* **Exercise instructions**: Go through the records below and show every line with the string "Collection".
#### Task data
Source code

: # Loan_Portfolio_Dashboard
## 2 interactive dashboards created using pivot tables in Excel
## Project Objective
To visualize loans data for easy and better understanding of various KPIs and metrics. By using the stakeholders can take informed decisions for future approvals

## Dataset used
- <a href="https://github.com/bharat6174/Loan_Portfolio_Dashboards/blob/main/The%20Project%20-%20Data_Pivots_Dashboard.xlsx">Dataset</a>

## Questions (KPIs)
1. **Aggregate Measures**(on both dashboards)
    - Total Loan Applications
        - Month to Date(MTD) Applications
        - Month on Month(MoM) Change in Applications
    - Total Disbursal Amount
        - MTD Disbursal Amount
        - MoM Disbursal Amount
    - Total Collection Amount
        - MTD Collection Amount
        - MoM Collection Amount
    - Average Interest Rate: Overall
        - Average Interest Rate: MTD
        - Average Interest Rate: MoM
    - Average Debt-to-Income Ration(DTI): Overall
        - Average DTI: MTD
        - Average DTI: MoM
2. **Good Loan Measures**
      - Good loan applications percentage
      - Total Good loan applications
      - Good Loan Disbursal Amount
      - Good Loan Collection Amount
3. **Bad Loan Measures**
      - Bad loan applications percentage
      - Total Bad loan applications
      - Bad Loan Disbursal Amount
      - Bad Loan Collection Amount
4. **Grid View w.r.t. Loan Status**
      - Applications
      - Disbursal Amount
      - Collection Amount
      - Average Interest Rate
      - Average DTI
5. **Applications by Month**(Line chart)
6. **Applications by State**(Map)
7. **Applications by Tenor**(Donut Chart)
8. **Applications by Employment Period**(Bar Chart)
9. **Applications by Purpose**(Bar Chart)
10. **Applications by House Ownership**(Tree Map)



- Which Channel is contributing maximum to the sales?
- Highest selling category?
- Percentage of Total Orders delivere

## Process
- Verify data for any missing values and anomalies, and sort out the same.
########
#### Task data
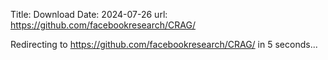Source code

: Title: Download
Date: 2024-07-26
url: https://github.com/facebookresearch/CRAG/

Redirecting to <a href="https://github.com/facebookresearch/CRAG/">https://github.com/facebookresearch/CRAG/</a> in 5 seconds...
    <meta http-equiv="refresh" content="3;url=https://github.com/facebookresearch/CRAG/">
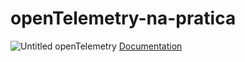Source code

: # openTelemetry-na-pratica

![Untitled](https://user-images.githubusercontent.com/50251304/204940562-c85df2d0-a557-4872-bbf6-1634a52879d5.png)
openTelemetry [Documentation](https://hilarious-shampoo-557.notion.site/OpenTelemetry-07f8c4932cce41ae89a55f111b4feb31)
########
* **Task solution**:
    - Total Collection Amount
        - MTD Collection Amount
        - MoM Collection Amount
      - Good Loan Collection Amount
      - Bad Loan Collection Amount
      - Collection Amount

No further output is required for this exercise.